Ownership caps could pressure Bithumb more than Upbit

In March 2026, ChosunBiz reported that Korean policymakers were moving to cap controlling shareholder stakes in virtual asset exchanges at about 20%. The article said Upbit's controlling shareholder stake could fall to 19.5% after its merger with Naver Financial, while Bithumb Holdings owned about 73% of Bithumb and would face far more pressure to sell.

This is not just a governance detail.

It means exchanges are increasingly being treated as infrastructure with public-market importance. If a platform touches millions of users, won settlement, and large retail balances, ownership concentration becomes part of market trust.

For investors, exchange ownership rules may look distant from token prices. In practice, they can affect listing policy, fee competition, institutional partnerships, and the ability to respond to operational shocks.

What investors should watch

1. Durable share, not one-day volume

Fee campaigns and listing events can create short bursts. The question is whether share persists across months.

2. Deposit and withdrawal reliability

In Korea, deposit or withdrawal issues can create local price gaps and premium behavior.

3. Sustainable fee economics

Zero-fee campaigns can attract volume, but they do not automatically create better execution or safer infrastructure.

4. Financial-sector partnerships

Institutional flows require more than retail liquidity. They require compliance, reporting, custody, and operational controls.

5. Listing standards and surveillance

The mature exchange is not the one that lists the most assets. It is the one that can maintain trust when volatility rises.

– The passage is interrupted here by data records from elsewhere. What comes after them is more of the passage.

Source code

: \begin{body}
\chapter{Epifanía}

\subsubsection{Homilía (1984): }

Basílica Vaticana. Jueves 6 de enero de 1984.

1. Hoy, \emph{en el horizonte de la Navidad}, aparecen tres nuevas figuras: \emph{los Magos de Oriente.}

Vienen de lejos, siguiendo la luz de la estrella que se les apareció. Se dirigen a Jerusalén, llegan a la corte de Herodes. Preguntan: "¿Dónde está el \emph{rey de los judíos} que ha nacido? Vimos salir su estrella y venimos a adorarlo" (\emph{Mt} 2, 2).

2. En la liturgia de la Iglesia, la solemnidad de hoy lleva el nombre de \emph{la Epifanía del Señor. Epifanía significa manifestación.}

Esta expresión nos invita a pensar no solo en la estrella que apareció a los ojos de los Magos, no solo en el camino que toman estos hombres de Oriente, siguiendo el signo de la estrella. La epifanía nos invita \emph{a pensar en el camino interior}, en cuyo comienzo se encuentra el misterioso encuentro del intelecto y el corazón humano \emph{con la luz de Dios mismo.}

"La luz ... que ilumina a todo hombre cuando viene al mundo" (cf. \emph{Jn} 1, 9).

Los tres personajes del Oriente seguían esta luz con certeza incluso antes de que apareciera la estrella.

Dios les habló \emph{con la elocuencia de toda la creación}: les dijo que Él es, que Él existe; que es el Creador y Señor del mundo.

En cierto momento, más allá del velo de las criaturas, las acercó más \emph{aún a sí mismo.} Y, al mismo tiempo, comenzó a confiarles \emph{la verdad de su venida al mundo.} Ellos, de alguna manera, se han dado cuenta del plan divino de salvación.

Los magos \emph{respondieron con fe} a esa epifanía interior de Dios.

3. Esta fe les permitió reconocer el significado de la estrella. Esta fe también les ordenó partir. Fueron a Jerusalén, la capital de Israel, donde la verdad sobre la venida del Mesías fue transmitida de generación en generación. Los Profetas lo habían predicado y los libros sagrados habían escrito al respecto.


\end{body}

Conclusion: Korea's exchange market is not shrinking. It is institutionalizing.

Upbit and Bithumb are unlikely to lose dominance overnight. But the competitive standard is changing.

The old game was simple: capture retail attention and altcoin turnover. The next game may be harder: satisfy regulators, banks, institutions, custody partners, and users at the same time.

Korea's exchange shakeout is not just a fight for market share.

It is a test of whether Korea's crypto market can move from a fast retail venue into regulated digital-asset infrastructure.